Save Our Schools today accused the Minister for Education of deliberately talking down the impact of his school closure plan on low income families.
SOS spokesperson, Trevor Cobbold, called on the Minister to assure low income families that their needs will be taken into consideration in deciding whether any schools would close from the end of this year.
“About 1500 or more students from low income families could be displaced over the next three years if the Towards 2020 plan goes ahead.
“There are 1200-1300 students currently enrolled in 8 schools with high disadvantage factors that are listed for possible full or part closure. While the other 15 schools listed for full or part closure have average or low disadvantage factors, they also have families on low incomes whose children will be displaced if their school closes.
“No matter how the Minister ‘spins’ it, closing a school will have a serious impact on these families by adding to their financial burdens and other stresses.
“To date, this impact has been ignored in the Government’s planning for Towards 2020. It has been ignored on the Towards 2020 website which fails to include low income families as a factor that will be taken into account in deciding whether or not some schools will close.
“SOS calls on the Minister to issue a public statement guaranteeing that the needs of these families will be considered before deciding whether any school is to be closed or part closed.”
Mr. Cobbold said that the Minister was trying to downplay an issue that is of great concern to many schools and the broader public.
“It is all very well for the Minister to say that transition funding is available to help families who will be forced to attend a more distant school. But this is the point – it is only transition funding. It is not available long term. Families in hardship with children just about to start pre-school face substantially increased transport and other costs for another eight years because their local pre-school and primary school will close.
“It is all very well for the Minister to claim that 3 of the schools with high disadvantage factors will remain open as P-3/4 schools, but the fact remains that parents of children in Years 4/5-6 will lose their local schooling options for those year levels. For parents of children at these Year levels, the school is being closed and they will incur significant additional costs by being forced to attend another, more distant, school.
“It is all very well for the Minister to split hairs about whether Holt and Higgins primary schools are in or out of the Towards 2020 plan. The fact is that these schools will be closed. As a result, families in these regions will lose their option of attending a stand-alone primary school and many will have longer distances to travel to the new P-10 super-school.
Mr. Cobbold said that the Stanhope Government should be looking at additional ways of supporting low income families if the school closure plan goes ahead.
“If the Stanhope Government was serious about looking after the needs of low-income families affected by the school closure plan, they would provide free bus passes to each student currently attending each school listed for closure until they finish that stage of schooling – whether it is one year or eight years.

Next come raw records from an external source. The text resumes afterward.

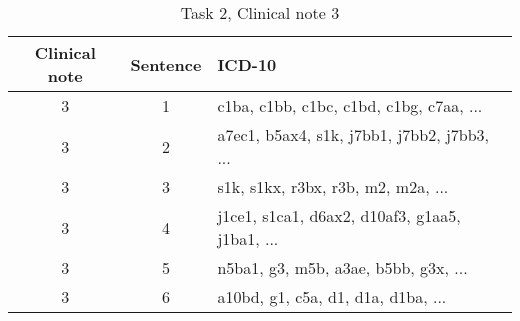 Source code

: \begin{table}[htbp] \footnotesize \center
\caption{Task 2, Clinical note 3 \label{tab:t2c3}}
\begin{tabularx}{\textwidth}{c c X}
    \toprule
    Clinical note & Sentence & ICD-10 \\
    \midrule
	 3 & 1 & c1ba, c1bb, c1bc, c1bd, c1bg, c7aa, ... \\
	 3 & 2 & a7ec1, b5ax4, s1k, j7bb1, j7bb2, j7bb3, ... \\
	 3 & 3 & s1k, s1kx, r3bx, r3b, m2, m2a, ... \\
	 3 & 4 & j1ce1, s1ca1, d6ax2, d10af3, g1aa5, j1ba1, ... \\
	 3 & 5 & n5ba1, g3, m5b, a3ae, b5bb, g3x, ... \\
	 3 & 6 & a10bd, g1, c5a, d1, d1a, d1ba, ... \\
	\bottomrule
\end{tabularx}
\end{table}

Similarly free bus passes should be guaranteed for future students from families currently resident in a neighbourhood that will lose its school under Towards 2020.”
Mr. Cobbold also criticised the Minister for refusing to release full information pertaining to the school closure issue.
“The Minister’s tactic now is to criticise SOS for producing unreliable and unproven figures as a way of avoiding the key issues raised by SOS.
“The question the Minister must answer is why the onus should be on community organisations such as SOS to produce the data on the impact of school closures. Why isn’t the Government publishing all the relevant information? Why is it, after nearly 4 months of the consultation period, that the Government has not produced all the necessary information for an effective consultation?”
Mr. Cobbold said that, for the record, the disadvantage factors for various schools published by SOS were calculated by the Department of Education and can be obtained from the document “Ranking of ACT Government Schools Under ABS SEIFA Indexes” prepared by the Budget and Finance Division of the Department in November 2003. Mr. Cobbold said that he is prepared to make the document available to the Minister if he cannot obtain it from his Department.